*Assigned task*: What is needed is an exact copy of the lines in the listing below, from the one with "## Настройка virtualenv" up to and including the one with "## Положения разработки", with no other lines.

*Dataset extract*:
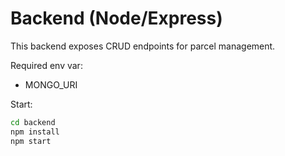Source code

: # Backend (Node/Express)

This backend exposes CRUD endpoints for parcel management.

Required env var:
- MONGO_URI

Start:
```bash
cd backend
npm install
npm start
```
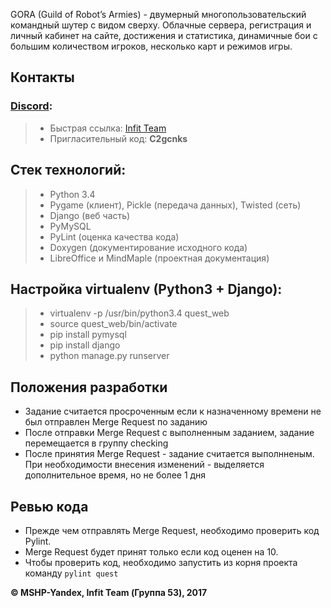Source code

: GORA (Guild of Robot’s Armies) - двумерный многопользовательский командный шутер с видом сверху. 
Облачные сервера, регистрация и личный кабинет на сайте, достижения и статистика, динамичные бои с большим количеством игроков, несколько карт и режимов игры.

## Контакты
### [Discord](https://discordapp.com/):
> - Быстрая ссылка: [Infit Team](https://discordapp.com/invite/C2gcnks)
> - Пригласительный код: **C2gcnks**

## Стек технологий:
> - Python 3.4
> - Pygame (клиент), Pickle (передача данных), Twisted (сеть)
> - Django (веб часть)
> - PyMySQL
> - PyLint (оценка качества кода)
> - Doxygen (документирование исходного кода)
> - LibreOffice и MindMaple (проектная документация)

## Настройка virtualenv (Python3 + Django):
> - virtualenv -p /usr/bin/python3.4 quest_web
> - source quest_web/bin/activate
> - pip install pymysql
> - pip install django
> - python manage.py runserver

## Положения разработки
- Задание считается просроченным если к назначенному времени не был отправлен Merge Request по заданию
- После отправки Merge Request с выполненным заданием, задание перемещается в группу checking
- После принятия Merge Request - задание считается выполнненым. 
При необходимости внесения изменений - выделяется дополнительное время, но не более 1 дня

## Ревью кода
- Прежде чем отправлять Merge Request, необходимо проверить код Pylint.
- Merge Request будет принят только если код оценен на 10.
- Чтобы проверить код, необходимо запустить из корня проекта команду ```pylint quest```

**© MSHP-Yandex, Infit Team (Группа 53), 2017**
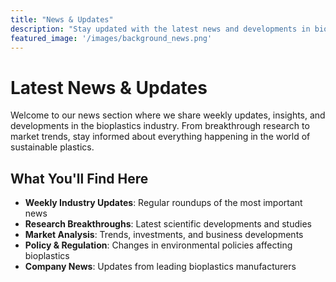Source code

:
 ```yaml
---
title: "News & Updates"
description: "Stay updated with the latest news and developments in bioplastics research and industry"
featured_image: '/images/background_news.png'
---
```


# Latest News & Updates

Welcome to our news section where we share weekly updates, insights, and developments in the bioplastics industry. From breakthrough research to market trends, stay informed about everything happening in the world of sustainable plastics.

## What You'll Find Here

- **Weekly Industry Updates**: Regular roundups of the most important news
- **Research Breakthroughs**: Latest scientific developments and studies
- **Market Analysis**: Trends, investments, and business developments
- **Policy & Regulation**: Changes in environmental policies affecting bioplastics
- **Company News**: Updates from leading bioplastics manufacturers

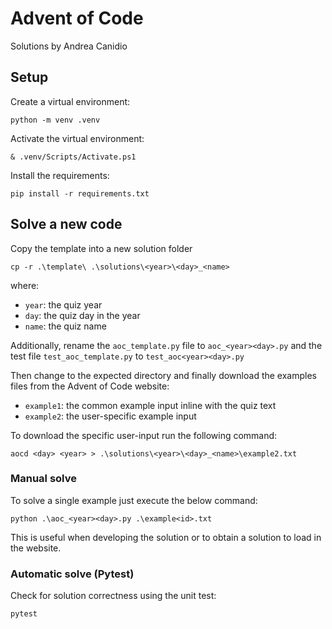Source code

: # Advent of Code

Solutions by Andrea Canidio

## Setup

Create a virtual environment:

```python -m venv .venv```

Activate the virtual environment:

```& .venv/Scripts/Activate.ps1```

Install the requirements:

```pip install -r requirements.txt```

## Solve a new code

Copy the template into a new solution folder

```cp -r .\template\ .\solutions\<year>\<day>_<name>```

where:

- ```year```: the quiz year
- ```day```: the quiz day in the year
- ```name```: the quiz name

Additionally, rename the ```aoc_template.py``` file to ```aoc_<year><day>.py```
and the test file ```test_aoc_template.py``` to ```test_aoc<year><day>.py```

Then change to the expected directory and finally download the examples files
from the Advent of Code website:

- ```example1```: the common example input inline with the quiz text
- ```example2```: the user-specific example input

To download the specific user-input run the following command:

```aocd <day> <year> > .\solutions\<year>\<day>_<name>\example2.txt```

### Manual solve

To solve a single example just execute the below command:

```python .\aoc_<year><day>.py .\example<id>.txt```

This is useful when developing the solution or to obtain a solution to load in
the website.

### Automatic solve (Pytest)

Check for solution correctness using the unit test:

```pytest```
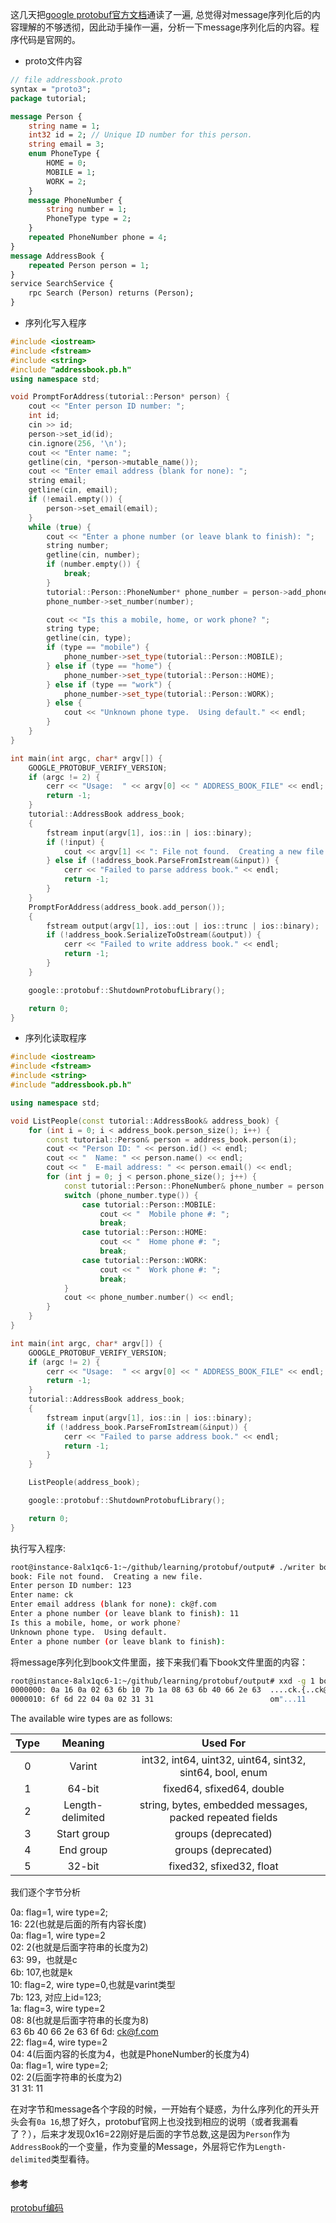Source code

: <!--
author: checkking
date: 2017-04-07
title: protobuf序列化编码实例分析
tags: protobuf
category: protobuf
status: publish
summary: Google Protobuf二进制代码解析
-->
这几天把[google protobuf官方文档](https://developers.google.com/protocol-buffers)通读了一遍, 总觉得对message序列化后的内容理解的不够透彻，因此动手操作一遍，分析一下message序列化后的内容。程序代码是官网的。

- proto文件内容

```proto
// file addressbook.proto
syntax = "proto3";
package tutorial; 

message Person { 
    string name = 1; 
    int32 id = 2; // Unique ID number for this person. 
    string email = 3; 
    enum PhoneType { 
        HOME = 0; 
        MOBILE = 1; 
        WORK = 2; 
    } 
    message PhoneNumber { 
        string number = 1; 
        PhoneType type = 2;
    } 
    repeated PhoneNumber phone = 4; 
} 
message AddressBook { 
    repeated Person person = 1; 
}
service SearchService { 
    rpc Search (Person) returns (Person); 
} 
```
- 序列化写入程序

```cpp
#include <iostream>
#include <fstream>
#include <string>
#include "addressbook.pb.h"
using namespace std;

void PromptForAddress(tutorial::Person* person) {
    cout << "Enter person ID number: ";
    int id;
    cin >> id;
    person->set_id(id);
    cin.ignore(256, '\n');
    cout << "Enter name: ";
    getline(cin, *person->mutable_name());
    cout << "Enter email address (blank for none): ";
    string email;
    getline(cin, email);
    if (!email.empty()) {
        person->set_email(email);
    }
    while (true) {
        cout << "Enter a phone number (or leave blank to finish): ";
        string number;
        getline(cin, number);
        if (number.empty()) {
            break;
        }
        tutorial::Person::PhoneNumber* phone_number = person->add_phone();
        phone_number->set_number(number);

        cout << "Is this a mobile, home, or work phone? ";
        string type;
        getline(cin, type);
        if (type == "mobile") {
            phone_number->set_type(tutorial::Person::MOBILE);
        } else if (type == "home") {
            phone_number->set_type(tutorial::Person::HOME);
        } else if (type == "work") {
            phone_number->set_type(tutorial::Person::WORK);
        } else {
            cout << "Unknown phone type.  Using default." << endl;
        }
    }
}

int main(int argc, char* argv[]) {
    GOOGLE_PROTOBUF_VERIFY_VERSION;
    if (argc != 2) {
        cerr << "Usage:  " << argv[0] << " ADDRESS_BOOK_FILE" << endl;
        return -1;
    }
    tutorial::AddressBook address_book;
    {
        fstream input(argv[1], ios::in | ios::binary);
        if (!input) {
            cout << argv[1] << ": File not found.  Creating a new file." << endl;
        } else if (!address_book.ParseFromIstream(&input)) {
            cerr << "Failed to parse address book." << endl;
            return -1;
        }
    }
    PromptForAddress(address_book.add_person());
    {
        fstream output(argv[1], ios::out | ios::trunc | ios::binary);
        if (!address_book.SerializeToOstream(&output)) {
            cerr << "Failed to write address book." << endl;
            return -1;
        }
    }

    google::protobuf::ShutdownProtobufLibrary();

    return 0;
}
```
- 序列化读取程序

```cpp
#include <iostream>
#include <fstream>
#include <string>
#include "addressbook.pb.h"

using namespace std;

void ListPeople(const tutorial::AddressBook& address_book) {
    for (int i = 0; i < address_book.person_size(); i++) {
        const tutorial::Person& person = address_book.person(i);
        cout << "Person ID: " << person.id() << endl;
        cout << "  Name: " << person.name() << endl;
        cout << "  E-mail address: " << person.email() << endl;
        for (int j = 0; j < person.phone_size(); j++) {
            const tutorial::Person::PhoneNumber& phone_number = person.phone(j);
            switch (phone_number.type()) {
                case tutorial::Person::MOBILE:
                    cout << "  Mobile phone #: ";
                    break;
                case tutorial::Person::HOME:
                    cout << "  Home phone #: ";
                    break;
                case tutorial::Person::WORK:
                    cout << "  Work phone #: ";
                    break;
            }
            cout << phone_number.number() << endl;
        }
    }
}

int main(int argc, char* argv[]) {
    GOOGLE_PROTOBUF_VERIFY_VERSION;
    if (argc != 2) {
        cerr << "Usage:  " << argv[0] << " ADDRESS_BOOK_FILE" << endl;
        return -1;
    }
    tutorial::AddressBook address_book;
    {
        fstream input(argv[1], ios::in | ios::binary);
        if (!address_book.ParseFromIstream(&input)) {
            cerr << "Failed to parse address book." << endl;
            return -1;
        }
    }

    ListPeople(address_book);

    google::protobuf::ShutdownProtobufLibrary();

    return 0;
}
```
执行写入程序:

```bash
root@instance-8alx1qc6-1:~/github/learning/protobuf/output# ./writer book
book: File not found.  Creating a new file.
Enter person ID number: 123
Enter name: ck
Enter email address (blank for none): ck@f.com
Enter a phone number (or leave blank to finish): 11
Is this a mobile, home, or work phone? 
Unknown phone type.  Using default.
Enter a phone number (or leave blank to finish): 
```
将message序列化到book文件里面，接下来我们看下book文件里面的内容：
```bash
root@instance-8alx1qc6-1:~/github/learning/protobuf/output# xxd -g 1 book
0000000: 0a 16 0a 02 63 6b 10 7b 1a 08 63 6b 40 66 2e 63  ....ck.{..ck@f.c
0000010: 6f 6d 22 04 0a 02 31 31                          om"...11
```
The available wire types are as follows: 

|Type|Meaning|	Used For|
|:---:|:---:|:----:|
|0	|Varint	|int32, int64, uint32, uint64, sint32, sint64, bool, enum|
|1	|64-bit	|fixed64, sfixed64, double|
|2	|Length-delimited	|string, bytes, embedded messages, packed repeated fields|
|3	|Start group|	groups (deprecated)|
|4	|End group	|groups (deprecated)|
|5	|32-bit	|fixed32, sfixed32, float|
我们逐个字节分析

0a: flag=1, wire type=2; <br/>
16: 22(也就是后面的所有内容长度)<br/>
0a: flag=1, wire type=2<br/>
02: 2(也就是后面字符串的长度为2)<br/>
63: 99，也就是c<br/>
6b: 107,也就是k<br/>
10: flag=2, wire type=0,也就是varint类型<br/>
7b: 123, 对应上id=123;<br/>
1a: flag=3, wire type=2 <br/>
08: 8(也就是后面字符串的长度为8)<br/>
63 6b 40 66 2e 63 6f 6d: ck@f.com<br/>
22: flag=4, wire type=2 <br/>
04: 4(后面内容的长度为4，也就是PhoneNumber的长度为4) <br/>
0a: flag=1, wire type=2; <br/>
02: 2(后面字符串的长度为2)<br/>
31 31: 11

在对字节和message各个字段的时候，一开始有个疑惑，为什么序列化的开头开头会有`0a 16`,想了好久，protobuf官网上也没找到相应的说明（或者我漏看了？），后来才发现0x16=22刚好是后面的字节总数,这是因为`Person`作为`AddressBook`的一个变量，作为变量的Message，外层将它作为`Length-delimited`类型看待。

#### 参考
[protobuf编码](https://developers.google.com/protocol-buffers/docs/encoding)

*Task response*:
## Настройка virtualenv (Python3 + Django):
> - virtualenv -p /usr/bin/python3.4 quest_web
> - source quest_web/bin/activate
> - pip install pymysql
> - pip install django
> - python manage.py runserver

## Положения разработки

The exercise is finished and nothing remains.